I have always loved the fair. I enjoy the crisp, cool air. I love the flashing lights, the tempting aroma of grilled food and treats. I love the noise of the rides, the crowd, and the barkers, calling out to the passers-by. Although, I do enjoy a good carnival ride, for me, I just want to feel immersed in the experience of it all.
In the cold light of the morning, though, it is a different world. The rides that were so exciting the night before, stand empty and still, looking like broken relics. The food stands that created such savory morsels are boarded shut and empty. The game booths that show off toys look like shuttered little shacks. The fairgrounds are covered in litter from the evening before. What seems so exciting and fun in the heat of the night, when passions are high, and caution is abandoned, can feel quite empty and desolate in the brightness of the morning.
My heart is calm now. There has been a storm brewing in it for some time, but it finally culminated last night. I have been chasing a dream and living in my fantasies. I have been foolish and have willingly thrown my pride to the wind. I am ready to move on from there now.
I suppose one of my downfalls in life is that I see with my heart, instead of my mind. I feel what people are feeling, and rarely listen to their words. In part, that is because many of us delude ourselves. We try to portray a persona that does not always align with reality. I have found that, given time and a non-judgmental space, people will show you their true worth.

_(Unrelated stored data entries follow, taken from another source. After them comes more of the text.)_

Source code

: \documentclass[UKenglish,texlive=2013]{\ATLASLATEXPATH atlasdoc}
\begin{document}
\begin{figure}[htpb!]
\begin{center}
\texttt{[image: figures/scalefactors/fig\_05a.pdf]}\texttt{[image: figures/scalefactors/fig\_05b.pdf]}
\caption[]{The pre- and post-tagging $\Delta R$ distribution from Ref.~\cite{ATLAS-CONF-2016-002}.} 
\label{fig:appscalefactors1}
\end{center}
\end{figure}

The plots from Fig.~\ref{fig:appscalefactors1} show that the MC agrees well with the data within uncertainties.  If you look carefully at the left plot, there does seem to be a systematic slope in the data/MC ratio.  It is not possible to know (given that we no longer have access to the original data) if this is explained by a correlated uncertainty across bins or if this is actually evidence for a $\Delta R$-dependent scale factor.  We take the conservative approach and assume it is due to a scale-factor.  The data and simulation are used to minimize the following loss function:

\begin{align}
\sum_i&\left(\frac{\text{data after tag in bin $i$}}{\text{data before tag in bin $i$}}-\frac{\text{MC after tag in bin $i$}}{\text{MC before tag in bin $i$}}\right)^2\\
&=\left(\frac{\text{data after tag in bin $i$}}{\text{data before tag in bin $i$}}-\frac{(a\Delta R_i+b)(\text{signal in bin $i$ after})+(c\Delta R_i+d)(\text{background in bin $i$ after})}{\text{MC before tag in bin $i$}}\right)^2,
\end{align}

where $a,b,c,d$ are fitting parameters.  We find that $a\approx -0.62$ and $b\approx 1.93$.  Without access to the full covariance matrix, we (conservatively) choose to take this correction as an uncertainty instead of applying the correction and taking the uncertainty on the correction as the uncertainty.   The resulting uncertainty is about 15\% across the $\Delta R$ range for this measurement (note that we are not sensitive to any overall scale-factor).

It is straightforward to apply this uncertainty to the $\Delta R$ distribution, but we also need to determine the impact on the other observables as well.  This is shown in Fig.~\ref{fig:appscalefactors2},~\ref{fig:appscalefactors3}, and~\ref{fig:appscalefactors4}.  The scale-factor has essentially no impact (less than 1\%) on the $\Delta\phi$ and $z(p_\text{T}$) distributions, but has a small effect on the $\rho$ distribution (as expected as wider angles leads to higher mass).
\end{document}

I fell for a man who was unavailable emotionally. He never lied. He never treated me falsely. He does care for me in his own way. He cannot give himself over in the way that I desire, though. I have been in love with his potential, instead of his current reality. We have had a wonderful time, and I will always cherish the moments that we shared. He is my twin soul, and the attraction was immediate and intense. I'm afraid that, after these months together, our paths have diverged, though. It hurts, but he has finally freed me. It is time to lick my wounds and allow the passions that I have nursed for months to calm. My heart is at peace, and I am now free.